Try it:
Exact transcription, pictures omitted: reproduce the listing below.

Entries provided Block Start

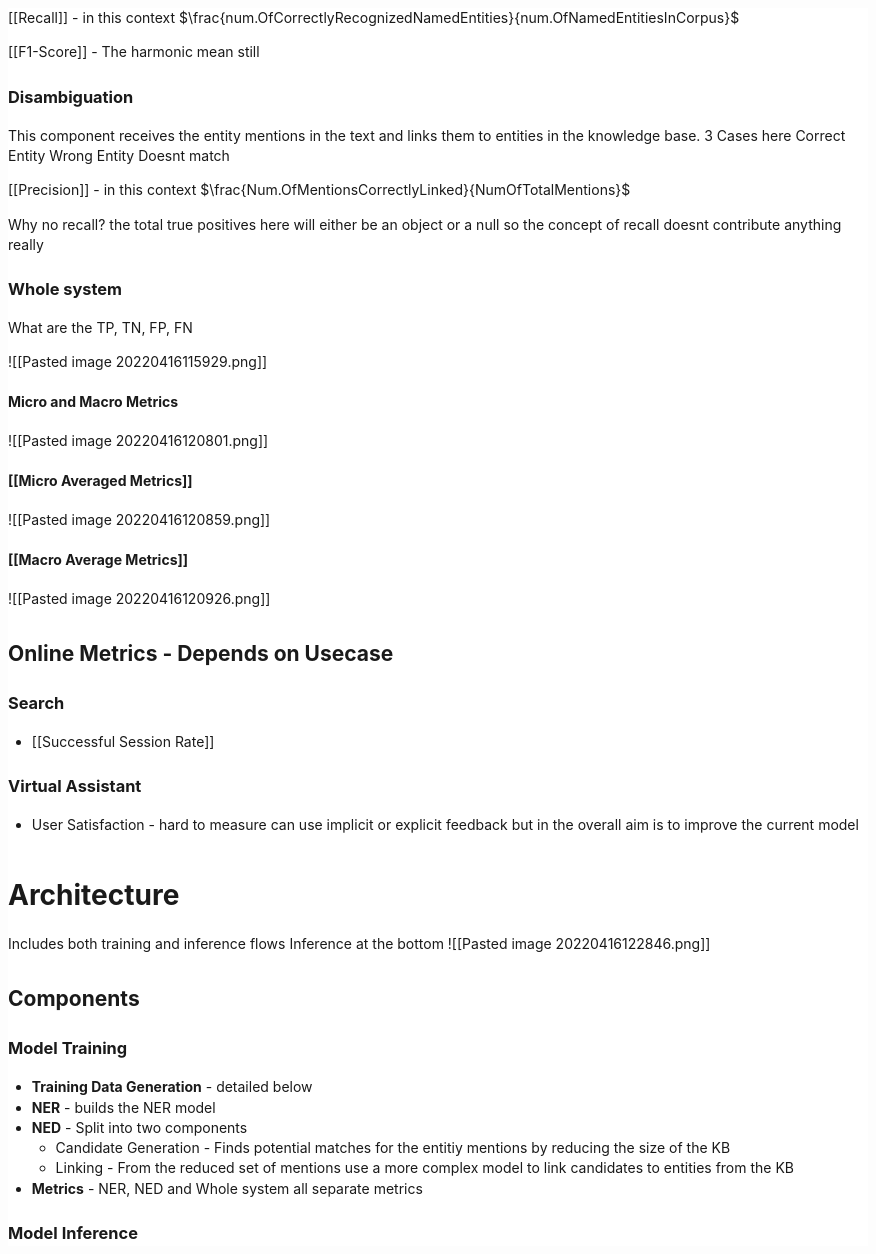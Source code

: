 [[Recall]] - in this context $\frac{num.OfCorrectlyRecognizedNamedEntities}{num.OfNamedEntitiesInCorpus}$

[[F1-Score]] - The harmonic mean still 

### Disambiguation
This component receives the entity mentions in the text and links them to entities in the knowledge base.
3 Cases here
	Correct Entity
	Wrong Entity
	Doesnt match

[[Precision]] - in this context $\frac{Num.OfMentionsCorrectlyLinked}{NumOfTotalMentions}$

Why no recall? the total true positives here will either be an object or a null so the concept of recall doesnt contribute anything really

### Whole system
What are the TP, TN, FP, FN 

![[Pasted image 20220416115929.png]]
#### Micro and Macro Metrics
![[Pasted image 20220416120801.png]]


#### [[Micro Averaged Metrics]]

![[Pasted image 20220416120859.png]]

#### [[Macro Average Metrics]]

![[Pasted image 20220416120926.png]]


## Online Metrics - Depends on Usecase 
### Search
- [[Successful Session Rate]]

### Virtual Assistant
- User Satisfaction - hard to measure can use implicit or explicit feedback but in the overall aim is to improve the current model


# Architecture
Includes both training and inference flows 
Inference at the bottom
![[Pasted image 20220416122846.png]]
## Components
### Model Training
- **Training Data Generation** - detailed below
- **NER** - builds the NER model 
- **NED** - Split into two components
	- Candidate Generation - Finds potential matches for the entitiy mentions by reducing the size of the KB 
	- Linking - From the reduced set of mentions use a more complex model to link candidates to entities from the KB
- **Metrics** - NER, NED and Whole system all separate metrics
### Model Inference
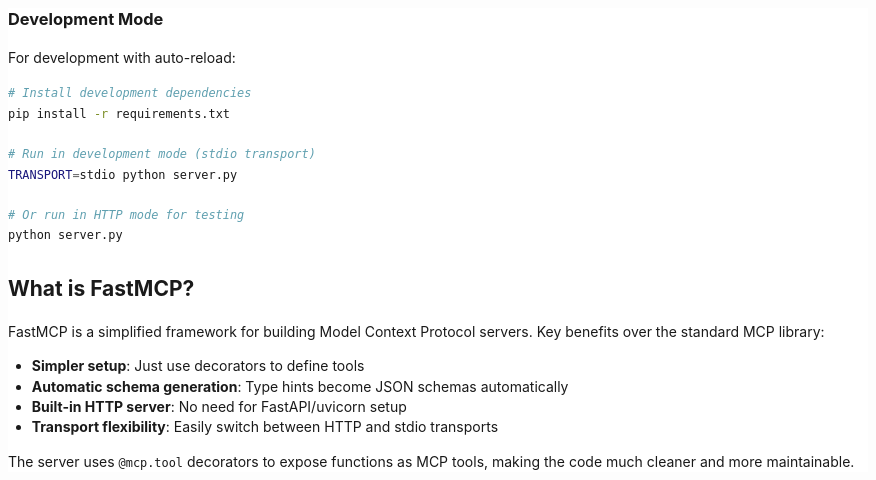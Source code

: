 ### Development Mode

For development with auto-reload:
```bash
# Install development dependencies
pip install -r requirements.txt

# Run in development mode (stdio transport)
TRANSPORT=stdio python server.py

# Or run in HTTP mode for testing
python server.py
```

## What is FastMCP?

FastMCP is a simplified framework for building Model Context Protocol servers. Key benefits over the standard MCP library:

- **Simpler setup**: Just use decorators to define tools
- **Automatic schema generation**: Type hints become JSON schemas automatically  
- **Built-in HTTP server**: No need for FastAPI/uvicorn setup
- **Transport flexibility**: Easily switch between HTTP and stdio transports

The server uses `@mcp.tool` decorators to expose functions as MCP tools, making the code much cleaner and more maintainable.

Entries provided Block End

Result of the exercise:
Source code

: [[Recall]] - in this context $\frac{num.OfCorrectlyRecognizedNamedEntities}{num.OfNamedEntitiesInCorpus}$

[[F1-Score]] - The harmonic mean still 

### Disambiguation
This component receives the entity mentions in the text and links them to entities in the knowledge base.
3 Cases here
	Correct Entity
	Wrong Entity
	Doesnt match

[[Precision]] - in this context $\frac{Num.OfMentionsCorrectlyLinked}{NumOfTotalMentions}$

Why no recall? the total true positives here will either be an object or a null so the concept of recall doesnt contribute anything really

### Whole system
What are the TP, TN, FP, FN 

![[Pasted image 20220416115929.png]]
#### Micro and Macro Metrics
![[Pasted image 20220416120801.png]]


#### [[Micro Averaged Metrics]]

![[Pasted image 20220416120859.png]]

#### [[Macro Average Metrics]]

![[Pasted image 20220416120926.png]]


## Online Metrics - Depends on Usecase 
### Search
- [[Successful Session Rate]]

### Virtual Assistant
- User Satisfaction - hard to measure can use implicit or explicit feedback but in the overall aim is to improve the current model


# Architecture
Includes both training and inference flows 
Inference at the bottom
![[Pasted image 20220416122846.png]]
## Components
### Model Training
- **Training Data Generation** - detailed below
- **NER** - builds the NER model 
- **NED** - Split into two components
	- Candidate Generation - Finds potential matches for the entitiy mentions by reducing the size of the KB 
	- Linking - From the reduced set of mentions use a more complex model to link candidates to entities from the KB
- **Metrics** - NER, NED and Whole system all separate metrics
### Model Inference
Source code

: ### Development Mode

For development with auto-reload:
```bash
# Install development dependencies
pip install -r requirements.txt

# Run in development mode (stdio transport)
TRANSPORT=stdio python server.py

# Or run in HTTP mode for testing
python server.py
```

## What is FastMCP?

FastMCP is a simplified framework for building Model Context Protocol servers. Key benefits over the standard MCP library:

- **Simpler setup**: Just use decorators to define tools
- **Automatic schema generation**: Type hints become JSON schemas automatically  
- **Built-in HTTP server**: No need for FastAPI/uvicorn setup
- **Transport flexibility**: Easily switch between HTTP and stdio transports

The server uses `@mcp.tool` decorators to expose functions as MCP tools, making the code much cleaner and more maintainable.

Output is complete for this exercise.